Friday, 6 December 2013

Watching the Dream

There out there out there, only they're hard to find. Those that are throng and swim against the tide of conventional thinking and those who lead, remain true to their beliefs, only nobody seems interested in following.

We're on a long descent, down from the altitudinous watershed, slipping down through a series of bio-spheres, finding plants that look vaguely familiar. Antecedents to many in a garden centre's flowering display. When a roadside signage claims our attention. An eye can be easily attuned to pick out from the surrounding melange of information, that which it wants to find. I can spot the word: 'camping' or the associated triangular icon at any distance. Then I notice the converted rail carriage that would grace any spaghetti western, the array of wind turbines and photo-voltaics, the artistic adobo walls and the general aura of 'alternative'.

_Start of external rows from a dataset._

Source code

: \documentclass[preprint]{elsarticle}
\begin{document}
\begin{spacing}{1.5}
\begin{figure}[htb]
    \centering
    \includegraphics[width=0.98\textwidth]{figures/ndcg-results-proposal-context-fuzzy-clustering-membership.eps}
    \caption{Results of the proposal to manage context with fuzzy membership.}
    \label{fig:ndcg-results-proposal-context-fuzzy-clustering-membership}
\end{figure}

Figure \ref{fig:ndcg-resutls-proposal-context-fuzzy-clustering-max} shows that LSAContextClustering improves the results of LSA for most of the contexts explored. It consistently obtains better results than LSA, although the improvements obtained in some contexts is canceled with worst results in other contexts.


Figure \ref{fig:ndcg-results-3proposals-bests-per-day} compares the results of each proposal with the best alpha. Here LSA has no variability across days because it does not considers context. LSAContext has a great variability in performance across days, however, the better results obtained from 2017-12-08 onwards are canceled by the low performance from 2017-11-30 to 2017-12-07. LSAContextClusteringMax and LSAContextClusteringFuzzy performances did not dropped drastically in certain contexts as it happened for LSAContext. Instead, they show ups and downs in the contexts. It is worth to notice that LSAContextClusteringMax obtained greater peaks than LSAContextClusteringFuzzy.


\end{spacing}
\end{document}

Alex, Andrea and their family moved up to this apparent sterility of desert over twenty years ago, at a time when being different was taken to be a form of dementia. They tell the tale of the visit by the then British ambassador who came with an offer of photo-voltaics for each household. They were the only ones to put their hands up, the rest just wanted the cash hand-out.

He's the beachcombing sculptor artist as well as the local air traffic controller or at least a radio amateur with a scraped out landing strip. She, the enthusiast for education, both for her own family and for a nation. When we meet, she's busy plant-naming and creating a trail through their back country. For in the afternoon members from Tarapaca University are due to arrive for a field visit. We tack along behind. If ever there was good reason to be using botanical names, and given our primitive Spanish, it is today. Now we have some names for the flora that edge the road verge and hillsides. There amongst those scientific nomenclature is another small gem. The Bromeliads, the air plants, non parasitic growths that can colonise other shrubs and trees but also telegraph wires. This particular specimen goes by the name 'clava', the nail. Both a physical description as well as an apt requirement for tethering to a surface, given this wind scoured place.

That icon for a tent, wasn't quite what we had expected. Chilean camping is on occasions different. More akin to an African Safari tent. A row of ex-army metal bunk beds, a stack of box folded blankets, all under a construct of scaffold poles and heavy canvas. Only and sadly on this occasion a storm had passed through recently, shredding the accommodation to tatters. They both feel that it's another manifestation of a changing climate, one that they're seeing in various ways, with each successive season. We end up pitching in the lee of their shade clothed garden, under the constant chatter of the whirring wind generator, a noise that must spell free savings in this hard tack environment. The conversation turning to the iniquities of politicians and international corporations, and in particular, the mine companies and their own national government. They have their axes to grind, and even if only half that we're told be factually true, then I can understand their frustrations. They're showing a way, but not many are ready to follow. Today they are still different, still considered 'loco'.

Yet there is a real feel of adventure, of hope of achievement. It's a privilege to be a witness for a few moments to another's living dream.